EXERCISE PROMPT: Scan the entries that follow and copy out every line containing "generate".

[Records from a dataset]
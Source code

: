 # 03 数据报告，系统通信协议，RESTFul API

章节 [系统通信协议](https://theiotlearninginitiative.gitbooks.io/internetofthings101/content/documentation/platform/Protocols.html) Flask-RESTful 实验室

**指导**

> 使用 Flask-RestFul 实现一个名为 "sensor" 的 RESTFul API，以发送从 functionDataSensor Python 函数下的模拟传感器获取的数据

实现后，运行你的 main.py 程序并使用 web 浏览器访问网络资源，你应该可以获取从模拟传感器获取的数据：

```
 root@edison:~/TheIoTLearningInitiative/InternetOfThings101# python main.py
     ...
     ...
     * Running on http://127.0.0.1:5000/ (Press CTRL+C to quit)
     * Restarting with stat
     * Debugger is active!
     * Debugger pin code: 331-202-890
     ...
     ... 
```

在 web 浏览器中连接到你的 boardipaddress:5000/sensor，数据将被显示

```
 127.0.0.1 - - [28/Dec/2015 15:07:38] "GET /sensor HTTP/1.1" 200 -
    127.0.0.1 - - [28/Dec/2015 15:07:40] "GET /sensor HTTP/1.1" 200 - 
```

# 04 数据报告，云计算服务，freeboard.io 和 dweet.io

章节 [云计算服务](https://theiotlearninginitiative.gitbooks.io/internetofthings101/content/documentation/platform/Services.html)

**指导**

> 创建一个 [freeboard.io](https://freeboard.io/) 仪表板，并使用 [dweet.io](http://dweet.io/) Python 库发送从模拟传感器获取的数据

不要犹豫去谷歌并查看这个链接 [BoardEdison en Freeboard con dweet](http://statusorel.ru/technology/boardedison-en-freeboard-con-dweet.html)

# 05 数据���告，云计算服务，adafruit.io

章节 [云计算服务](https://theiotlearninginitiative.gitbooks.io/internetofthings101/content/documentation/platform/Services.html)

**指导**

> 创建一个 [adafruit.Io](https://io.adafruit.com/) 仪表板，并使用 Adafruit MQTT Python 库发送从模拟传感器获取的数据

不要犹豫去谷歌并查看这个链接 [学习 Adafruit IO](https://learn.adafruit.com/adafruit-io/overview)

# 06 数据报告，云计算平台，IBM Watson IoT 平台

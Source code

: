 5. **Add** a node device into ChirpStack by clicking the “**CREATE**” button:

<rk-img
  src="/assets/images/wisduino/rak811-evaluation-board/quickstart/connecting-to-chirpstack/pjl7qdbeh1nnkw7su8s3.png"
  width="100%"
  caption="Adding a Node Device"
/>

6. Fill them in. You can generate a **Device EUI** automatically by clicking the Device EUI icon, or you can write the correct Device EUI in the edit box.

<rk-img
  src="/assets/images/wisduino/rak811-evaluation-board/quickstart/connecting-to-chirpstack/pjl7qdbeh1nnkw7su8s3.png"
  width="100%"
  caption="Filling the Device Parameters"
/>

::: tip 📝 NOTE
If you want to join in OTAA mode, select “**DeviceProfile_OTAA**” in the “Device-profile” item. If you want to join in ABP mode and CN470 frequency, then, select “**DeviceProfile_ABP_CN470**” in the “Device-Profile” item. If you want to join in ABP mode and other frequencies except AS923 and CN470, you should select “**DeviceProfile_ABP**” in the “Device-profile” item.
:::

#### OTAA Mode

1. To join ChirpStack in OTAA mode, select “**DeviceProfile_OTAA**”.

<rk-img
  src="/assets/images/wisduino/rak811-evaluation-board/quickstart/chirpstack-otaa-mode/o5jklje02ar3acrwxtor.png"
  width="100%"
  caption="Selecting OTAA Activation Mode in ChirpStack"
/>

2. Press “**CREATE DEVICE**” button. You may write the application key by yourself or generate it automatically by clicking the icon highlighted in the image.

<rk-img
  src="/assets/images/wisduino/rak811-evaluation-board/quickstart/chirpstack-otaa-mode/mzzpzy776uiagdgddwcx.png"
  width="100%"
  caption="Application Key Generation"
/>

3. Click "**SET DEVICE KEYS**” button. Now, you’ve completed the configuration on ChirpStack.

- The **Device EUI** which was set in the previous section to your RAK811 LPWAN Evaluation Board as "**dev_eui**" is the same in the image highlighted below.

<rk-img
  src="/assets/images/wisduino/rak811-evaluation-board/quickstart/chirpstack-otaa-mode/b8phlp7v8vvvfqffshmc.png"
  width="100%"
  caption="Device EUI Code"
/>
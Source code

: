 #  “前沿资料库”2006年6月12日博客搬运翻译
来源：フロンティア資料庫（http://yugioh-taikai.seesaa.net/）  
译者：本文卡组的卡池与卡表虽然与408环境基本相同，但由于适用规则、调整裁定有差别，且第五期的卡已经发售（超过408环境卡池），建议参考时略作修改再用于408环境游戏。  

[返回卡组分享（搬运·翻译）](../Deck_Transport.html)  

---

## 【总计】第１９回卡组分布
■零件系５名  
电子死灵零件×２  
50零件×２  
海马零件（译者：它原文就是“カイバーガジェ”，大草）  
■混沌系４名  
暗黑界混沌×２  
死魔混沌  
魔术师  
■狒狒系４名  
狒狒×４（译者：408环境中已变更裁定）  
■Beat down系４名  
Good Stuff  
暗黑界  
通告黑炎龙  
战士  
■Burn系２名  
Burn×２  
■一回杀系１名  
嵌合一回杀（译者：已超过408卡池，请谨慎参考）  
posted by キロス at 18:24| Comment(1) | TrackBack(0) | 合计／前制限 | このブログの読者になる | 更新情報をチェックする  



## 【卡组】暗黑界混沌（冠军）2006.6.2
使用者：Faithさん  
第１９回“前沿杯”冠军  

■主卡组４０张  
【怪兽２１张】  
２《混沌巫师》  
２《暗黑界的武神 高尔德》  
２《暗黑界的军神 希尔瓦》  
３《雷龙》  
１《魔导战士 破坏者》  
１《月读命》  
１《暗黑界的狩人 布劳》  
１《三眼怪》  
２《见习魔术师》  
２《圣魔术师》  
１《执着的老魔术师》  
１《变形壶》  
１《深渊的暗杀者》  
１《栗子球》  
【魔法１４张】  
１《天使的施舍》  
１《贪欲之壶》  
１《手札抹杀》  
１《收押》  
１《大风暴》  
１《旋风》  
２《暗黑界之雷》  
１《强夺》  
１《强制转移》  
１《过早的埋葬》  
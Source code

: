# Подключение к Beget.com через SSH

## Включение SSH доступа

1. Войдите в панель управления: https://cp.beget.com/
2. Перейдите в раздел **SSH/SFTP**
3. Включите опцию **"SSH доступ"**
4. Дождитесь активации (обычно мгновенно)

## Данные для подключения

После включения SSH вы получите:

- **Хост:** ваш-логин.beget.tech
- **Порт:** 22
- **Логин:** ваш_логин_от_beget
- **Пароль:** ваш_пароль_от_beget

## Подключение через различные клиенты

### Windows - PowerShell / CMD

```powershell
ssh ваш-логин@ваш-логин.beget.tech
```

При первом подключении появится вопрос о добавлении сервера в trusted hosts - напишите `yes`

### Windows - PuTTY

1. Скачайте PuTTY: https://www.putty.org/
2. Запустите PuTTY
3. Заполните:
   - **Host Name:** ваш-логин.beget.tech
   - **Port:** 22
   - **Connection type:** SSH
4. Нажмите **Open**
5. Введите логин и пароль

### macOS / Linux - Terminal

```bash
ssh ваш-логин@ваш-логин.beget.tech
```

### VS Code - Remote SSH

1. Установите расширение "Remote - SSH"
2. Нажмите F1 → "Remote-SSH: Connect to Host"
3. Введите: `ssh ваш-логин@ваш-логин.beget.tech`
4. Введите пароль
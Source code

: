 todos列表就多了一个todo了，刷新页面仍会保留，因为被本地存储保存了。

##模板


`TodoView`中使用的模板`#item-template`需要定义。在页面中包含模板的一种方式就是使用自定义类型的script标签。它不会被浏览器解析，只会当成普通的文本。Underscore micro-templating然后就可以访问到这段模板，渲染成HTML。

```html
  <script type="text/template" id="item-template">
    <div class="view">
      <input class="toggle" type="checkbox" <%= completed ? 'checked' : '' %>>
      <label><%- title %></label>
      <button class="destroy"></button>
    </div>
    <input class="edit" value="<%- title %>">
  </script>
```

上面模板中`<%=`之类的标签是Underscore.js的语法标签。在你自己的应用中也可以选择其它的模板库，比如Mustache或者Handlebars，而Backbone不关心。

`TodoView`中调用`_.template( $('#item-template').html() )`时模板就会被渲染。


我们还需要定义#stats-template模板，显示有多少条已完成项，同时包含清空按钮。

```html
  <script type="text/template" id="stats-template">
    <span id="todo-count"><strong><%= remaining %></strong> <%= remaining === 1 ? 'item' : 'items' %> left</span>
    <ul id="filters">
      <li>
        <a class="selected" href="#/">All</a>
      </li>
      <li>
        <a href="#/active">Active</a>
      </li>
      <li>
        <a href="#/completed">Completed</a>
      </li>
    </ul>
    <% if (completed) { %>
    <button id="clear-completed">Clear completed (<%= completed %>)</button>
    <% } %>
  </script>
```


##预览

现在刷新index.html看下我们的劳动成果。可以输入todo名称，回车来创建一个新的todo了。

EXPECTED ANSWER:
6. Fill them in. You can generate a **Device EUI** automatically by clicking the Device EUI icon, or you can write the correct Device EUI in the edit box.
2. Press “**CREATE DEVICE**” button. You may write the application key by yourself or generate it automatically by clicking the icon highlighted in the image.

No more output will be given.